Si parla comunque sempre di sovrannaturale e al centro delle vicende c'è un'organizzazione variopinta di nome, appunto Unavowed, che si occupa di combattere l'attività di demoni molto agguerriti, che apparentemente hanno l'hobby di possedere esseri umani e spingerli a compiere atti indicibili. Proprio una vittima di queste possessioni è protagonista delle vicende: la scena iniziale ci vede impegnati a definirne le caratteristiche mentre i membri dell'Unavowed la sottopongono ad esorcismo e, una volta liberati dalla presenza demoniaca, veniamo accolti nell'organizzazione. Le fasi immediatamente successive, che poi sono quelle a cui ho giocato in una versione di anteprima che proponeva circa un terzo dell'avventura completa, ci vedono poi impegnati a completare il team di combattenti mistici, aggiungendo un paio di presenze interessanti.
Proprio attorno attorno alla strutturazione del gruppo di personaggi si sviluppa un'impostazione di gioco che lo stesso Gilbert definisce in stile BioWare. E se in passato potevo essere dubbioso, dopo aver giocato provato l’avventura come si deve, mi sento di dire che la definizione ci può stare. Intendiamoci: nella sostanza, Unavowed è e resta un punta e clicca concepito con il classico taglio di Watjet Eye Games, quindi con enigmi mai eccessivamente contorti e un'impostazione molto focalizzata sul dialogo e sul lato investigativo. Ma l'altra caratteristica forte dei giochi pubblicati dal piccolo publisher sta nel modo in cui sono sempre definiti da trovate di gameplay particolari ed è sicuramente così anche per il taglio quasi da GdR di Unavowed.
Innanzitutto, i dialoghi iniziali, tramite i quali definiamo sesso, lavoro e background del personaggio, dettano la caratterizzazione del/della protagonista e aprono strade diverse in termini di rapporti con i personaggi non giocanti e di approccio a certi enigmi. Banalmente, se abbiamo un passato da poliziotti, potremo conversare in maniera diversa con gli ex colleghi e godremo di abilità specifiche, talvolta piuttosto utili. A questo si aggiunge il fatto che nel gioco si va in giro con un vero e proprio party, da comporre di volta in volta scegliendo tre personaggi della rosa prima di recarsi in un dato luogo. La composizione del gruppetto, limitata dalla necessità di includere sempre almeno uno dei due membri originali, detta il modo in cui dovremo avvicinarci ad enigmi e situazioni, dato che ciascun membro dell'organizzazione ha le sue caratteristiche, le sue conoscenze e le sue abilità specifiche.
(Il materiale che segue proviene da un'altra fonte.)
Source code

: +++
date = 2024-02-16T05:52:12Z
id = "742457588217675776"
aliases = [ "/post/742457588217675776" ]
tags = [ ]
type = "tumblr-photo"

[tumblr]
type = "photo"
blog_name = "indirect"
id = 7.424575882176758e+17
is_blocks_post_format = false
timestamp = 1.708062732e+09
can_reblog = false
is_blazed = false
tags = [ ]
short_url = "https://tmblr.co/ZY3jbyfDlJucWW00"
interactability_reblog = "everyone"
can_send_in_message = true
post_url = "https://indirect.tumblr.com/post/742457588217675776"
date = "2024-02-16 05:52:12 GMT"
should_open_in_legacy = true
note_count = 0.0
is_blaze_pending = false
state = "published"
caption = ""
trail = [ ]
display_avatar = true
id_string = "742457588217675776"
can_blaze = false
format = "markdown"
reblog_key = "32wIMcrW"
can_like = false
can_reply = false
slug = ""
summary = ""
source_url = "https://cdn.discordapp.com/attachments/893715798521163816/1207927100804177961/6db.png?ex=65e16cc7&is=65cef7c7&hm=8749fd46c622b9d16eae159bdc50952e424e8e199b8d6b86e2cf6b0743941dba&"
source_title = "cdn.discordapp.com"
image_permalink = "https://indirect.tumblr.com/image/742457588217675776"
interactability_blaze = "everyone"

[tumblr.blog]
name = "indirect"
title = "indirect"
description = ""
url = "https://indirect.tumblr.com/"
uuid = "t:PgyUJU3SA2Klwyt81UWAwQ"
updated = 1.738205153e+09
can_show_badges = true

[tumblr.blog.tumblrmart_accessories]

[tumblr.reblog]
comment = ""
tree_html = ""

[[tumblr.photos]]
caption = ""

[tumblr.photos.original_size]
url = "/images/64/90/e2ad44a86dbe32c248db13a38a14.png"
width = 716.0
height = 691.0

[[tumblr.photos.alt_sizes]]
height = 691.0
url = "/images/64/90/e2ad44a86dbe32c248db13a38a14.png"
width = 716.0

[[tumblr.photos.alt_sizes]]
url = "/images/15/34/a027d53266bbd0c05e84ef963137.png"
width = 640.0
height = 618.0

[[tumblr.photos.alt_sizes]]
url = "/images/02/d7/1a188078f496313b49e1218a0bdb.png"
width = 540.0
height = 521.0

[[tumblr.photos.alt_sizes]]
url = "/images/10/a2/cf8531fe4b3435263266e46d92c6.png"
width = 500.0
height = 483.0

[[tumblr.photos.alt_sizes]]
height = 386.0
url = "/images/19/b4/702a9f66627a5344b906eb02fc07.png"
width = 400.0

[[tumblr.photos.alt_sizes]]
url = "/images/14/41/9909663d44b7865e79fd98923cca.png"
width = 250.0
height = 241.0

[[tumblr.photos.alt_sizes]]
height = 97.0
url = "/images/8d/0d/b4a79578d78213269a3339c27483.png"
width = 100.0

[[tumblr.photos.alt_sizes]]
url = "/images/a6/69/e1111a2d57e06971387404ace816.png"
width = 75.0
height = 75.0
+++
Questa struttura aggiunge uno strato interessante al gameplay classico, recuperando se vogliamo il modello di Maniac Mansion ma applicandolo in maniera diversa, più versatile, quasi modulare. Fra l'altro, dai giochi BioWare viene recuperata anche la fase di chiacchiera fra una missione e l'altra: così come in Mass Effect Shepard può gironzolare per l'astronave e andare a chiacchierare coi vari personaggi per approfondire il loro passato, i loro desideri, il loro carattere, in Unavowed possiamo esplorare il quartier generale dell'organizzazione, analizzare i bizzarri artefatti che lo popolano e approfondire la conoscenza con i diversi membri del team. E anche questo aggiunge fascino a un gioco davvero intrigante nelle premesse e nella struttura.
Se poi consideriamo che, come da tradizione, il tutto è immerso in una pixel art di buon livello, con qualche scorcio clamoroso, accompagnato da una splendida colonna sonora di taglio noir e avvolto da una scrittura ben calibrata, che sa mescolare come sempre dramma, umorismo e temi forti, non posso fare a meno di attendere con ansia l'uscita di Unavowed, probabile ennesimo gioiello targato Wadjet Eye.